Re: [HACKERS] GUC for cleanup indexes threshold. - Mailing list pgsql-hackers

From Robert Haas
Subject Re: [HACKERS] GUC for cleanup indexes threshold.
Date
Msg-id CA+Tgmoa6xNWe6+ME+ocg-BgmdwOZXoT0O6Tid7RLxm_8ztNJcA@mail.gmail.com
Whole thread Raw
In response to Re: [HACKERS] GUC for cleanup indexes threshold.  (Peter Geoghegan <pg@bowt.ie>)
Responses Re: [HACKERS] GUC for cleanup indexes threshold.  (Peter Geoghegan <pg@bowt.ie>)
List pgsql-hackers
On Tue, Mar 14, 2017 at 6:10 PM, Peter Geoghegan <pg@bowt.ie> wrote:
> On Tue, Mar 14, 2017 at 2:48 PM, Peter Geoghegan <pg@bowt.ie> wrote:
>> I think that that's safe, but it is a little disappointing that it
>> does not allow us to skip work in the case that you really had in mind
>> when writing the patch.
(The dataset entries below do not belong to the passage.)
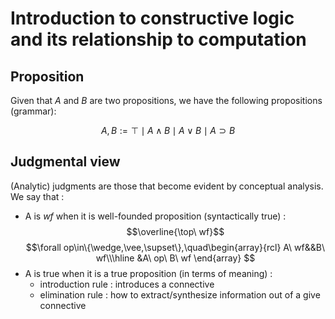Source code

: # Introduction to constructive logic and its relationship to computation

## Proposition

Given that $A$ and $B$ are two propositions, we have the following propositions (grammar):

$$A,B := \top\mid A\wedge B\mid A\vee B\mid A\supset B$$

## Judgmental view

(Analytic) judgments are those that become evident by conceptual analysis. We say that :

- A is $wf$ when it is well-founded proposition (syntactically true) :
$$\overline{\top\ wf}$$
$$\forall op\in\{\wedge,\vee,\supset\},\quad\begin{array}{rcl}
A\ wf&&B\ wf\\\hline
&A\ op\ B\ wf
\end{array}
$$
- A is true when it is a true proposition (in terms of meaning) :
    - introduction rule : introduces a connective
    - elimination rule : how to extract/synthesize information out of a give connective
Better than nothing, though, and perhaps still
>> a good start. I would like to hear other people's opinions.
>
> Hmm. So, the SQL-callable function txid_current() exports a 64-bit
> XID, which includes an "epoch". If PostgreSQL used these 64-bit XIDs
> natively, we'd never need to freeze. Obviously we don't do that
> because the per-tuple overhead of visibility information is already
> high, and that would make it much worse. But, we can easily afford the
> extra overhead in a completely dead page. Maybe we can overcome the
> _bt_page_recyclable() limitation by being cleverer about how it
> determines if recycling is safe -- it can examine epoch, too. This
> would also be required in the similar function
> vacuumRedirectAndPlaceholder(), which is a part of SP-GiST.
>
> We already have BTPageOpaqueData.btpo, a union whose contained type
> varies based on the page being dead. We could just do the same with
> some other field in that struct, and then store epoch there. Clearly
> nobody really cares about most data that remains on the page. Index
> scans just need to be able to land on it to determine that it's dead,
> and VACUUM needs to be able to determine whether or not there could
> possibly be such an index scan at the time it considers recycling..
>
> Does anyone see a problem with that?

Wouldn't it break on-disk compatibility with existing btree indexes?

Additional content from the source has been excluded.